Attaching and effacing lesions in vivo and adhesion to tissue culture cells of Vero-cytotoxin-producing Escherichia coli belonging to serogroups 05 and O103

Abstract

Summary: Certain isolates of Escherichia coli from humans and animals with enteric disease attach to enterocytes and cause ‘attaching and effacing’ (AE) lesions. E. coli strain S22-1, serotype O103:H2, isolated from a child with diarrhoea, contained two plasmids; one of these (pDEP12) hybridized with the CVD419 DNA probe derived from a plasmid found in E. coli 0157:H7 and associated with expression of fimbriae and ability to adhere to Intestine 407 cells. Strain S102-9, serotype O5:H-, isolated from a calf with dysentery, contained six plasmids, one of which also hybridized with the CVD419 probe. Loss of pDEP12 coincided with reduced adhesion to HEp-2 or Intestine 407 cells cultured in vitro; reintroduction of this plasmid restored adhesiveness. Loss of the plasmid in strain S102-9 that hybridized with the CVD419 probe did not cause a decrease in adhesion. Accumulations of actin were seen in vitro in the fluorescence actin staining (FAS) test of strains S22-1, S102-9 and their derivatives, irrespective of the plasmid content of these strains or the prevalence of attached bacteria. Strain S22-1 and its plasmidless derivative caused AE lesions of equal severity in experimentally infected gnotobiotic piglets; piglets inoculated with an isolate from a healthy human or pig did not develop these lesions.

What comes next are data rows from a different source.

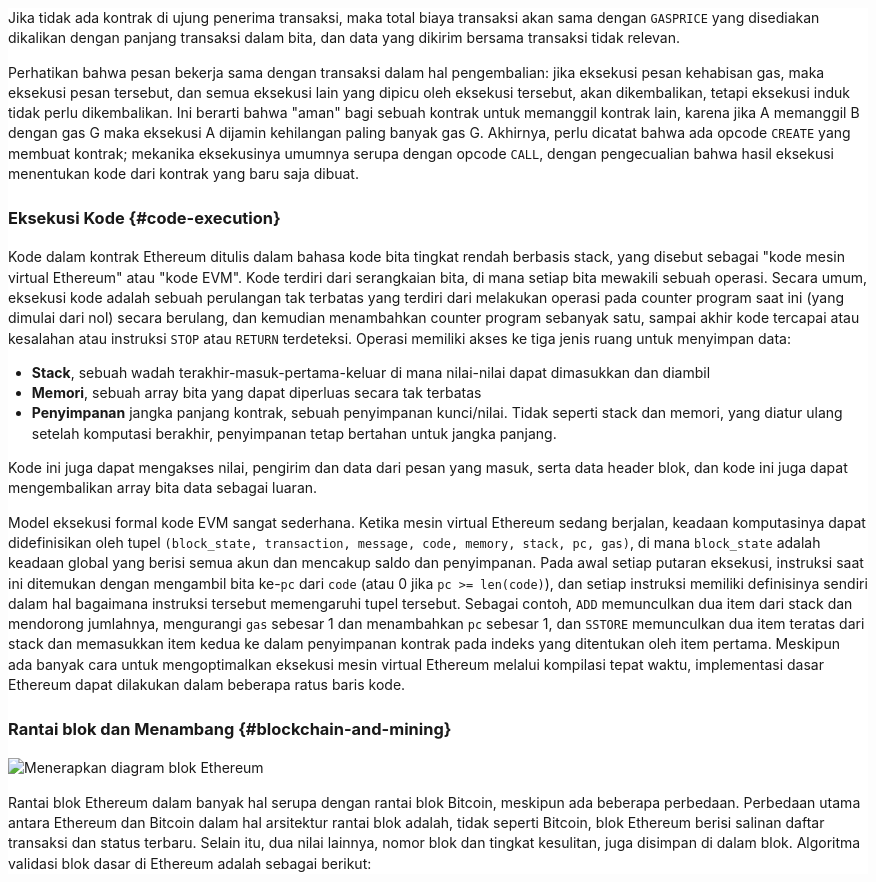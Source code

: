 Jika tidak ada kontrak di ujung penerima transaksi, maka total biaya transaksi akan sama dengan `GASPRICE` yang disediakan dikalikan dengan panjang transaksi dalam bita, dan data yang dikirim bersama transaksi tidak relevan.

Perhatikan bahwa pesan bekerja sama dengan transaksi dalam hal pengembalian: jika eksekusi pesan kehabisan gas, maka eksekusi pesan tersebut, dan semua eksekusi lain yang dipicu oleh eksekusi tersebut, akan dikembalikan, tetapi eksekusi induk tidak perlu dikembalikan. Ini berarti bahwa "aman" bagi sebuah kontrak untuk memanggil kontrak lain, karena jika A memanggil B dengan gas G maka eksekusi A dijamin kehilangan paling banyak gas G. Akhirnya, perlu dicatat bahwa ada opcode `CREATE` yang membuat kontrak; mekanika eksekusinya umumnya serupa dengan opcode `CALL`, dengan pengecualian bahwa hasil eksekusi menentukan kode dari kontrak yang baru saja dibuat.

### Eksekusi Kode \{#code-execution}

Kode dalam kontrak Ethereum ditulis dalam bahasa kode bita tingkat rendah berbasis stack, yang disebut sebagai "kode mesin virtual Ethereum" atau "kode EVM". Kode terdiri dari serangkaian bita, di mana setiap bita mewakili sebuah operasi. Secara umum, eksekusi kode adalah sebuah perulangan tak terbatas yang terdiri dari melakukan operasi pada counter program saat ini (yang dimulai dari nol) secara berulang, dan kemudian menambahkan counter program sebanyak satu, sampai akhir kode tercapai atau kesalahan atau instruksi `STOP` atau `RETURN` terdeteksi. Operasi memiliki akses ke tiga jenis ruang untuk menyimpan data:

- **Stack**, sebuah wadah terakhir-masuk-pertama-keluar di mana nilai-nilai dapat dimasukkan dan diambil
- **Memori**, sebuah array bita yang dapat diperluas secara tak terbatas
- **Penyimpanan** jangka panjang kontrak, sebuah penyimpanan kunci/nilai. Tidak seperti stack dan memori, yang diatur ulang setelah komputasi berakhir, penyimpanan tetap bertahan untuk jangka panjang.

Kode ini juga dapat mengakses nilai, pengirim dan data dari pesan yang masuk, serta data header blok, dan kode ini juga dapat mengembalikan array bita data sebagai luaran.

Model eksekusi formal kode EVM sangat sederhana. Ketika mesin virtual Ethereum sedang berjalan, keadaan komputasinya dapat didefinisikan oleh tupel `(block_state, transaction, message, code, memory, stack, pc, gas)`, di mana `block_state` adalah keadaan global yang berisi semua akun dan mencakup saldo dan penyimpanan. Pada awal setiap putaran eksekusi, instruksi saat ini ditemukan dengan mengambil bita ke-`pc` dari `code` (atau 0 jika `pc >= len(code)`), dan setiap instruksi memiliki definisinya sendiri dalam hal bagaimana instruksi tersebut memengaruhi tupel tersebut. Sebagai contoh, `ADD` memunculkan dua item dari stack dan mendorong jumlahnya, mengurangi `gas` sebesar 1 dan menambahkan `pc` sebesar 1, dan `SSTORE` memunculkan dua item teratas dari stack dan memasukkan item kedua ke dalam penyimpanan kontrak pada indeks yang ditentukan oleh item pertama. Meskipun ada banyak cara untuk mengoptimalkan eksekusi mesin virtual Ethereum melalui kompilasi tepat waktu, implementasi dasar Ethereum dapat dilakukan dalam beberapa ratus baris kode.

### Rantai blok dan Menambang \{#blockchain-and-mining}

![Menerapkan diagram blok Ethereum](./ethereum-apply-block-diagram.png)

Rantai blok Ethereum dalam banyak hal serupa dengan rantai blok Bitcoin, meskipun ada beberapa perbedaan. Perbedaan utama antara Ethereum dan Bitcoin dalam hal arsitektur rantai blok adalah, tidak seperti Bitcoin, blok Ethereum berisi salinan daftar transaksi dan status terbaru. Selain itu, dua nilai lainnya, nomor blok dan tingkat kesulitan, juga disimpan di dalam blok. Algoritma validasi blok dasar di Ethereum adalah sebagai berikut:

These results indicate that the CVD419 probe is not specific for genes conferring the ability to adhere to HEp-2 or Intestine 407 cells by these E. coli and that the adhesins detected in vitro, or plasmid-encoded properties, are not required for strain S22-1 to cause AE lesions in gnotobiotic pigs or to cause the accumulation of actin in cells in vitro.